The Company regularly reviews inventory quantities on hand, and an adjustment to cost is recognized when the loss of usefulness of an item or other factors, such as obsolete and excess inventories, indicate that cost will not be recovered when an item is sold. The Company recorded charges to allow for obsolete inventory during the three months ended December 31, 2013 and 2012, increasing the cost of sales by approximately $0.2 million each year.
6
Note 3 – Line of Credit and Notes Payable
Notes Payable
The Company has an Amended and Restated Revolving Credit and Term Loan Agreement (“Credit and Term Loan Agreement”). The only outstanding term loan under the Credit and Term Loan Agreement has an outstanding balance of approximately $1.5 million at December 31, 2013 and is due on November 20, 2021, with monthly principal payments of $15,334 plus accrued interest. The interest rate is the prevailing 30-day LIBOR rate plus 1.4% (1.57% at December 31, 2013) and is reset monthly. This term loan is collateralized by inventory, accounts receivable, equipment and fixtures and general intangibles.
Line of Credit
The Company has a $7.0 million Revolving Line of Credit (“Line of Credit”) under the Credit and Term Loan Agreement. At December 31, 2013, the Company had no amount outstanding under the Line of Credit. The Line of Credit requires quarterly interest payments based on the prevailing 30-day LIBOR rate plus 2.75% (2.92% at December 31, 2013), and the interest rate is reset monthly. Any future borrowings under the Line of Credit are due on November 28, 2014. Future borrowings under the Line of Credit are limited to the lesser of $7.0 million or the net balance of 80% of qualified accounts receivable plus 50% of qualified inventory. Under these limitations, the Company’s total available Line of Credit borrowing base was $7.0 million at December 31, 2013. Among other financial covenants, the Line of Credit agreement provides that the Company maintain a fixed charge ratio of coverage (EBITDA to total fixed charges) of not less than 1.25 to 1.0, determined quarterly. The Line of Credit is collateralized by inventory, accounts receivable, equipment and fixtures and general intangibles.
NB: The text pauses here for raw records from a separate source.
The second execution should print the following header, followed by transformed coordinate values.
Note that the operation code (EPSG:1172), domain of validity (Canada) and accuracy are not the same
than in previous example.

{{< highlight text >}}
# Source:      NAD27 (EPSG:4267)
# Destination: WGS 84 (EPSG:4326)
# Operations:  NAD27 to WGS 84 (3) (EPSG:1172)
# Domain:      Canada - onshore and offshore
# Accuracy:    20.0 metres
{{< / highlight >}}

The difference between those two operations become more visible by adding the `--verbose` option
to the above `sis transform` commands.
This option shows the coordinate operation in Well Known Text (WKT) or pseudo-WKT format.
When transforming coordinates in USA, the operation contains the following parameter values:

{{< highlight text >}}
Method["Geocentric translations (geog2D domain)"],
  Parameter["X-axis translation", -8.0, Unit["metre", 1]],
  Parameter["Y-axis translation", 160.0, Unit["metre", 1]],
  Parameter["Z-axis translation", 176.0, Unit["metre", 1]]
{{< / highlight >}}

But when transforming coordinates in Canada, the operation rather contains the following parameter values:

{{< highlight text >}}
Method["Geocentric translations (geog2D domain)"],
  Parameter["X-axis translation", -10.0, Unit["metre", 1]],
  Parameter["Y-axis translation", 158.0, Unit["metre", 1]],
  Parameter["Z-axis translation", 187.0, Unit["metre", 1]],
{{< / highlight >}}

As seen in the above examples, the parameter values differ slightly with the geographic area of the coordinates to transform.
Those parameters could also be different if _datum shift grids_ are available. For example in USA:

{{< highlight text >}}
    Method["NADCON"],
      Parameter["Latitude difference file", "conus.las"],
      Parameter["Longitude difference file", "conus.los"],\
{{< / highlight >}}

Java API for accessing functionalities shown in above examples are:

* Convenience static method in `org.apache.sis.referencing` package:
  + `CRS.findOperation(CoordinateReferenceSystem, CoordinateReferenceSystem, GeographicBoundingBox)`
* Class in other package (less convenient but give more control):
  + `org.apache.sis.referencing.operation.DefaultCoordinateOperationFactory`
The carrying value of the Company’s borrowings approximates fair value since the interest rate fluctuates periodically based on a floating interest rate.
Note 4 – Earnings Per Share
Basic earnings per share are based on the sum of the average number of common shares outstanding and issuable restricted and deferred shares. Diluted earnings per share include any dilutive effect of stock options and restricted stock. In computing the diluted weighted average shares, the average stock price for the period is used in determining the number of shares assumed to be reacquired under the treasury stock method from the exercise of options.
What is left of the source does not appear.